Start of Stored data
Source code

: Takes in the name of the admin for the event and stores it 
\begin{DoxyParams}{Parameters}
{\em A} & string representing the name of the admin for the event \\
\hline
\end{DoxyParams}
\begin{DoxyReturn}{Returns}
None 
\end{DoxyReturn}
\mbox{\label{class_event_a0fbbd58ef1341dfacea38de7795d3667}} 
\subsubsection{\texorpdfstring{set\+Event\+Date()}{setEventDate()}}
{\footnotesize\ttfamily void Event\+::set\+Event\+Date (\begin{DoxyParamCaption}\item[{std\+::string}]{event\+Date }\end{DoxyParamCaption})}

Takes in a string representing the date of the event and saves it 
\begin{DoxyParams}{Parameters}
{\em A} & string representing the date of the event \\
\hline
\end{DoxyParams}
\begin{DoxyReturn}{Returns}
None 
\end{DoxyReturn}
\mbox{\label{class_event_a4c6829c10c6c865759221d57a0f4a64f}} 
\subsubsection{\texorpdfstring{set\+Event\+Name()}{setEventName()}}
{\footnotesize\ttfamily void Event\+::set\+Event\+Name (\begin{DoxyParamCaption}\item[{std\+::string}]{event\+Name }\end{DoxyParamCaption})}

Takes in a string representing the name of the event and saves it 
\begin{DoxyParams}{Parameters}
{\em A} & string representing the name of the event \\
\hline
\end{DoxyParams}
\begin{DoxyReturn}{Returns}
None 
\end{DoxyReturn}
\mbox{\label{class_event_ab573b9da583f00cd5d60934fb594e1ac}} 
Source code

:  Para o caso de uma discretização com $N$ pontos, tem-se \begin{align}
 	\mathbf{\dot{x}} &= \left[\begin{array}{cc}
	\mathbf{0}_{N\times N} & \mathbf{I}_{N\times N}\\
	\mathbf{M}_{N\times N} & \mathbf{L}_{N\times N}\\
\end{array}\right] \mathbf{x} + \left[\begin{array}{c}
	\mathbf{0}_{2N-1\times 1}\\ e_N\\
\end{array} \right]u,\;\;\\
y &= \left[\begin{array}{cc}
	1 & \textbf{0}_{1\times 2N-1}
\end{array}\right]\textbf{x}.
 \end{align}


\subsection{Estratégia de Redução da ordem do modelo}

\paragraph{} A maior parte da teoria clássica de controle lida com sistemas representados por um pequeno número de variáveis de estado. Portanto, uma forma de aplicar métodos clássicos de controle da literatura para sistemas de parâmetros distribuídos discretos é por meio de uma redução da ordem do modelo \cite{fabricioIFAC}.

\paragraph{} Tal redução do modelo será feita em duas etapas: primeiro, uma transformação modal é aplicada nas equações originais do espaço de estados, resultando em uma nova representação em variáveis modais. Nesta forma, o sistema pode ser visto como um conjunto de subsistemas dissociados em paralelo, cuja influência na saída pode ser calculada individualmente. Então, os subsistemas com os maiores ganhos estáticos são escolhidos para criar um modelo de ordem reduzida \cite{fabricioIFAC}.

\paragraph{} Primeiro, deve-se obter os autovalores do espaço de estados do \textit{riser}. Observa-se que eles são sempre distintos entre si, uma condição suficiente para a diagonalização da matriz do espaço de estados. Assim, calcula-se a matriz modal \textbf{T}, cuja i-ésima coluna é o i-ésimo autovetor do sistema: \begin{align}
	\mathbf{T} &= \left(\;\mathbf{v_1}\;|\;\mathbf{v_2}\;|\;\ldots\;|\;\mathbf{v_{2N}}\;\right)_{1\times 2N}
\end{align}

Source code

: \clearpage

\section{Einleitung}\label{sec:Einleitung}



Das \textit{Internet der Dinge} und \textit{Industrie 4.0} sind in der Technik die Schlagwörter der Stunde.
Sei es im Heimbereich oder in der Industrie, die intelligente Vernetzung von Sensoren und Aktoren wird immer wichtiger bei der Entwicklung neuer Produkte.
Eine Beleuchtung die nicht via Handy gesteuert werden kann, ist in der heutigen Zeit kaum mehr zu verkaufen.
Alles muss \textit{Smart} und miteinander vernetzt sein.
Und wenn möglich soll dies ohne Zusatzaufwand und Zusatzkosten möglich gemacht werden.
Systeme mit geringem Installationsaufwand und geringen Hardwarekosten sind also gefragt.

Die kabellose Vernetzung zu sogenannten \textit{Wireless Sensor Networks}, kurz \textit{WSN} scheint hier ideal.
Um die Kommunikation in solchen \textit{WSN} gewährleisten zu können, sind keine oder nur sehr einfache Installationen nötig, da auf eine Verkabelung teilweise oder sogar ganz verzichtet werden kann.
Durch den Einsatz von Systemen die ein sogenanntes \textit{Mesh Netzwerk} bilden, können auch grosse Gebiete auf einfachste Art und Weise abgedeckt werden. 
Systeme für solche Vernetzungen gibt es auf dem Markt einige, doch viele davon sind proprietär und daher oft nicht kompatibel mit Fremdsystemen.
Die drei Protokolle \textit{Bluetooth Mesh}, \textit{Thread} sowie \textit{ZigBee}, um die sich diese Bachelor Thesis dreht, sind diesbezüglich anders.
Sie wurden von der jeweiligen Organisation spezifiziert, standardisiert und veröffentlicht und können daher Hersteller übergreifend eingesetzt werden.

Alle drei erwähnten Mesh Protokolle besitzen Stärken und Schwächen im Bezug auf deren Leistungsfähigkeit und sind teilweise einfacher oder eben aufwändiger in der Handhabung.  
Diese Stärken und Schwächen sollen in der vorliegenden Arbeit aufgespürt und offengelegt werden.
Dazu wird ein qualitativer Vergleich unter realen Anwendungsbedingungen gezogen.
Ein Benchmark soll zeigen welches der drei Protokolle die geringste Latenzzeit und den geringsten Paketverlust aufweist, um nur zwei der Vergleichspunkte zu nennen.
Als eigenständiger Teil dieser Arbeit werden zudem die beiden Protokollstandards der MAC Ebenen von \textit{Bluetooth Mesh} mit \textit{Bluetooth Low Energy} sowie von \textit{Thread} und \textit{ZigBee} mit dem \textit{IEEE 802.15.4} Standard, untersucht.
End of Stored data
§ **Exercise requirements**:
Among the records above, extract exactly the lines from the line with "Die kabellose Vernetzung" to the line with "Durch den Einsatz", both lines included, and leave out the rest.

§ **Task answer**:
Die kabellose Vernetzung zu sogenannten \textit{Wireless Sensor Networks}, kurz \textit{WSN} scheint hier ideal.
Um die Kommunikation in solchen \textit{WSN} gewährleisten zu können, sind keine oder nur sehr einfache Installationen nötig, da auf eine Verkabelung teilweise oder sogar ganz verzichtet werden kann.
Durch den Einsatz von Systemen die ein sogenanntes \textit{Mesh Netzwerk} bilden, können auch grosse Gebiete auf einfachste Art und Weise abgedeckt werden. 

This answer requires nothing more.